● **Aim of the exercise**
Of the lines in the data below, count the ones holding the string "login", and answer with that number only.

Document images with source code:

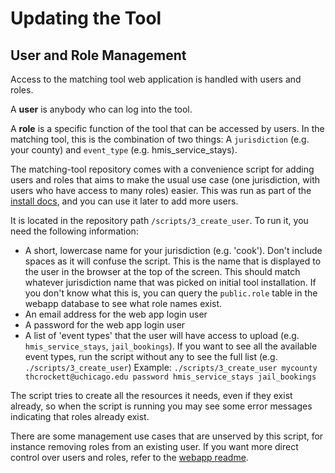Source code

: # Updating the Tool

## User and Role Management

Access to the matching tool web application is handled with users and roles.

A **user** is anybody who can log into the tool.

A **role** is a specific function of the tool that can be accessed by users. In the matching tool, this is the combination of two things: A `jurisdiction` (e.g. your county) and `event_type` (e.g. hmis_service_stays).

The matching-tool repository comes with a convenience script for adding users and roles that aims to make the usual use case (one jurisdiction, with users who have access to many roles) easier. This was run as part of the [install docs](install.md), and you can use it later to add more users.

It is located in the repository path `/scripts/3_create_user`. To run it, you need the following information:

- A short, lowercase name for your jurisdiction (e.g. 'cook'). Don't include spaces as it will confuse the script. This is the name that is displayed to the user in the browser at the top of the screen. This should match whatever jurisdiction name that was picked on initial tool installation. If you don't know what this is, you can query the `public.role` table in the webapp database to see what role names exist.
- An email address for the web app login user
- A password for the web app login user
- A list of 'event types' that the user will have access to upload (e.g. `hmis_service_stays`, `jail_bookings`). If you want to see all the available event types, run the script without any to see the full list (e.g. `./scripts/3_create_user`)
Example: `./scripts/3_create_user mycounty thcrockett@uchicago.edu password hmis_service_stays jail_bookings`

The script tries to create all the resources it needs, even if they exist already, so when the script is running you may see some error messages indicating that roles already exist.

There are some management use cases that are unserved by this script, for instance removing roles from an existing user. If you want more direct control over users and roles, refer to the [webapp readme](https://github.com/dssg/matching-tool/blob/master/webapp/README.md).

● **Solved problem**
2